妊娠・出産-5 目くそ鼻くそも愛してる

投稿日:

先日、友人の子供を自宅で3時間程預かった。

うちと月齢が1ヶ月しか変わらない生後4ヶ月の乳幼児だ。

滑り出しは好調だった、授乳を終えて親を送り出した友人の息子は機嫌よく過ごしていたのだが、30分も経つと段々と眠そうな様子になってきた。

友人からは、「うちの子、1人でぶっ続けで8時間とか寝るから、寝かせておいて!」と言われていたので、無闇矢鱈に抱き上げて起こしてしまうより、そっとしておこうと様子を伺った。

程無くして、同じく授乳を終えた息子はスヤスヤと眠りに落ちたのだが、彼はいつまで経っても寝付けず、グズりが段々とエスカレートしてきた。

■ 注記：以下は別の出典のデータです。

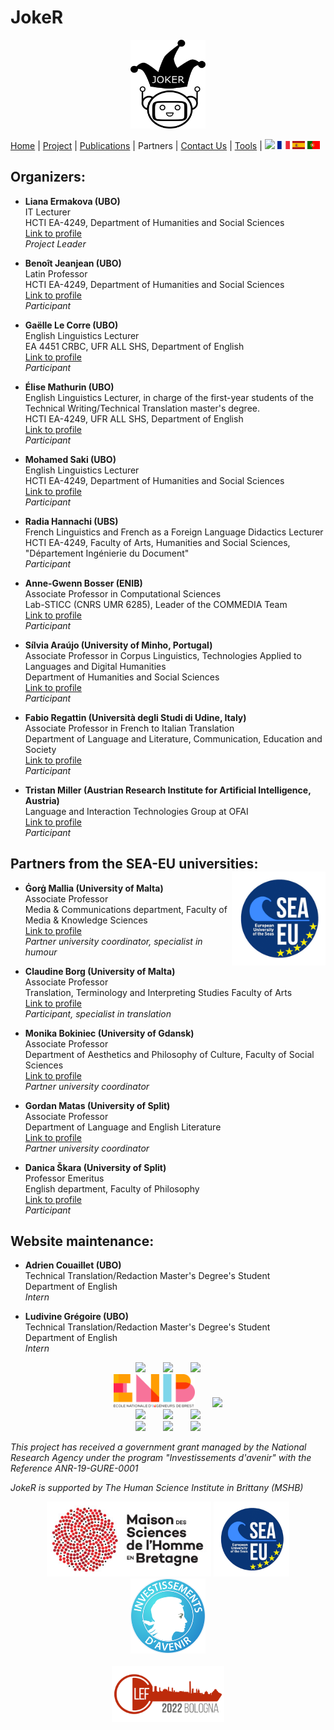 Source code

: # JokeR
<p align="center">
  <img src="../img/Joker.png" width="120" height="142">
</p>

[Home](index) | [Project](project) | [Publications](publications) | Partners | [Contact Us](contact) | [Tools](tools) | [<img src="../img/drapeau EN.png" width="20">](https://lepocci.github.io/joker-/EN/index) [<img src="../img/drapeau FR.png" width="20">](https://lepocci.github.io/joker-/FR/index)  [<img src="../img/drapeau ES.png" width="20">](https://lepocci.github.io/joker-/EN/index)  [<img src="../img/drapeau PT.png" width="20">](https://lepocci.github.io/joker-/EN/index) 
<br>

## Organizers: 
* **Liana Ermakova (UBO)**
<br>IT Lecturer
<br>HCTI EA-4249, Department of Humanities and Social Sciences
<br>[Link to profile](https://www.univ-brest.fr/hcti/menu/Membres/Enseignants-chercheurs/Ermakova--Liana)
<br>*Project Leader*

* **Benoît Jeanjean (UBO)**
<br>Latin Professor
<br>HCTI EA-4249, Department of Humanities and Social Sciences
<br>[Link to profile](https://www.univ-brest.fr/hcti/menu/Membres/Enseignants-chercheurs/Jeanjean__Benoit)
<br>*Participant*

* **Gaëlle Le Corre (UBO)** 
<br>English Linguistics Lecturer
<br>EA 4451 CRBC, UFR ALL SHS, Department of English
<br>[Link to profile](https://www.univ-brest.fr/crbc/menu/Membres+du+laboratoire/Enseignants-chercheurs/Ga-lle-Le-Corre)
<br>*Participant*

* **Élise Mathurin (UBO)**
<br>English Linguistics Lecturer, in charge of the first-year students of the Technical Writing/Technical Translation master's degree.
<br>HCTI EA-4249, UFR ALL SHS, Department of English
<br>[Link to profile](https://www.univ-brest.fr/hcti/menu/Membres/Enseignants-chercheurs/Mathurin--Elise)
<br>*Participant*

* **Mohamed Saki (UBO)**
<br>English Linguistics Lecturer
<br>HCTI EA-4249, Department of Humanities and Social Sciences
<br>[Link to profile](https://www.univ-brest.fr/hcti/menu/Membres/Enseignants-chercheurs/Saki--Mohamed)
<br>*Participant*

* **Radia Hannachi (UBS)** 
<br>French Linguistics and French as a Foreign Language Didactics Lecturer
<br>HCTI EA-4249, Faculty of Arts, Humanities and Social Sciences, "Département Ingénierie du Document"
<br>*Participant*

* **Anne-Gwenn Bosser (ENIB)**
<br>Associate Professor in Computational Sciences
<br>Lab-STICC (CNRS UMR 6285), Leader of the COMMEDIA Team
<br>[Link to profile](https://labsticc.fr/en/directory/bosser-anne-gwenn)
<br>*Participant*

* **Sílvia Araújo (University of Minho, Portugal)**
<br>Associate Professor in Corpus Linguistics, Technologies Applied to Languages and Digital Humanities
<br>Department of Humanities and Social Sciences
<br>[Link to profile](http://cehum.ilch.uminho.pt/researchers/25)
<br>*Participant*

* **Fabio Regattin (Università degli Studi di Udine, Italy)** 
<br>Associate Professor in French to Italian Translation
<br>Department of Language and Literature, Communication, Education and Society
<br>[Link to profile](https://people.uniud.it/page/fabio.regattin)
<br>*Participant*

* **Tristan Miller (Austrian Research Institute for Artificial Intelligence, Austria)**
<br>Language and Interaction Technologies Group at OFAI
<br>[Link to profile](https://logological.org/) 
<br>*Participant*

## Partners from the SEA-EU universities: <img align="right" width="150" height="150" src="../img/SEA-EU.png">

* **Ġorġ Mallia (University of Malta)**
<br>Associate Professor
<br>Media & Communications department, Faculty of Media & Knowledge Sciences
<br>[Link to profile](https://www.um.edu.mt/profile/gorgmallia)
<br>*Partner university coordinator, specialist in humour*

* **Claudine Borg (University of Malta)**
<br>Associate Professor
<br>Translation, Terminology and Interpreting Studies Faculty of Arts
<br>[Link to profile](https://www.um.edu.mt/profile/claudineborg)
<br>*Participant, specialist in translation*

* **Monika Bokiniec (University of Gdansk)** 
<br>Associate Professor
<br>Department of Aesthetics and Philosophy of Culture, Faculty of Social Sciences
<br>[Link to profile](https://ug.edu.pl/pracownik/413/monika_bokiniec)
<br>*Partner university coordinator*

* **Gordan Matas (University of Split)**
<br>Associate Professor
<br>Department of Language and English Literature
<br>[Link to profile](https://www.ffst.unist.hr/gordan.matas)
<br>*Partner university coordinator*


* **Danica Škara (University of Split)**
<br>Professor Emeritus
<br>English department, Faculty of Philosophy
<br>[Link to profile](https://www.researchgate.net/profile/Danica-Skara)
<br>*Participant*


## Website maintenance:
* **Adrien Couaillet (UBO)**
<br>Technical Translation/Redaction Master's Degree's Student
<br>Department of English
<br>*Intern*

* **Ludivine Grégoire (UBO)**
<br>Technical Translation/Redaction Master's Degree's Student
<br>Department of English
<br>*Intern*

<p align="center">
<img src="../img/UBO.png" width="150">  <img src="../img/UBS.png" width="150">  <img src="../img/CRBC.png" width="150">
<br><img src="../img/ENIB.png" width="130">  <img src="../img/Cehum.png" width="180">
<br><img src="../img/Università - Malta.png" width="200">  <img src="../img/University of Split.png" width="100">  <img src="../img/Università - UDINE.png" width="230">
<br><img src="../img/University of Gdansk.png" width="120">  <img src="../img/HCTI.png" width="80">  <img src="../img/OFAI.png" width="90">
</p>

<p>
<em>This project has received a government grant managed by the National Research Agency under the program "Investissements d'avenir" with the Reference ANR-19-GURE-0001</em>
</p>
<p>
<em>JokeR is supported by The Human Science Institute in Brittany (MSHB)</em>
</p>
<div align="center">
  <a href="https://www.mshb.fr"><img src="../img/MSHB.jpg" height="120"></a>
  <a href="https://sea-eu.org/?lang=fr"><img src="../img/SEA-EU.png" height="120"></a>
  <a href="https://www.gouvernement.fr/le-programme-d-investissements-d-avenir"><img src="../img/Investissement avenir.jpeg" height="120"></a>
</div>
<br />
<div align="center">
  <a href="https://clef2022.clef-initiative.eu/index.php"><img src="../img/CLEF2022.png" height="90"></a> 
</div>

時折抱き上げてあやすのだが、どうにも寝付けない。そのうち、彼のグズりにつられて息子も起き出した。寝ていた最中に起こされたため機嫌はイマイチだ、そして息子もグズりだした。

子育てをした事がある人ならもう展開が見えているだろう。そう、乳幼児2人、お互いのグズりの声につられて段々と機嫌が悪くなっていき、終いには私のあやしが追いつかなくなっていった。

どちらかを抱けば泣き止む代わりに、降ろされた方は大泣きする。終いには、2人共顔を真っ赤にさせてこの世の終わりかのようなギャン泣きという始末。

(わんこ蕎麦かよ!!!)と、匙…いや息子を放り投げ、私は途方に暮れて笑うしかなかった。この時、私は究極の選択を迫られる。

疲れた私は一旦呼吸を整えたのだが、(はて、大泣きしている息子と、大泣きしている友人の息子…どちらを先に抱き上げるべきか???)一瞬、私の手が止まった。

瞬時に考えた事。

(最終的な目的は、2人が静かに寝る事。息子は抱っこ紐に入れてさえしまえば寝る。先ずは友人の息子を抱いて大泣きを中泣き程度に落ち着かせたところでバウンサーに乗せ、その間に急いで抱っこ紐を装着して息子を抱え、こちらを寝かせながら足でバウンサーを揺らして…うむ、手足ダブル作戦や。)

結果的に私の算段は見事にあたり、息子は抱っこに揺られ、彼はバウンサーに揺られて見事に寝た。

大人しくなった2人の乳幼児を眺めながら、さっきの判断についてふと考える。

(今はまだ考える余裕があったけれど、もし緊急時に我が子と他所様の子とどちらかを瞬時に選択する事になったら、構わず息子を選ぶのだろうな…)と。

というのも、友人の息子と自分の息子を交互に抱きかかえながら、私は自分の行動の違いに気づいていた。

泣きじゃくり、よだれも鼻水も垂れ流す友人の息子を抱きながら、私は逐次タオルで顔を拭いていた。それらが服につかないように。

一方で息子の時は、よだれや鼻水がそこかしこに付着しようが、御構い無しにあやしていた。

(あぁ、愛おしいって、目くそ鼻くそも可愛いって事なのか!)

頭では同じように接していると思っても、生理的な行動の違いが出た事に驚いた。一般論的に自分の子は可愛いとはいうが、実体験としての体感は産んでみないとわからないものだなと思った。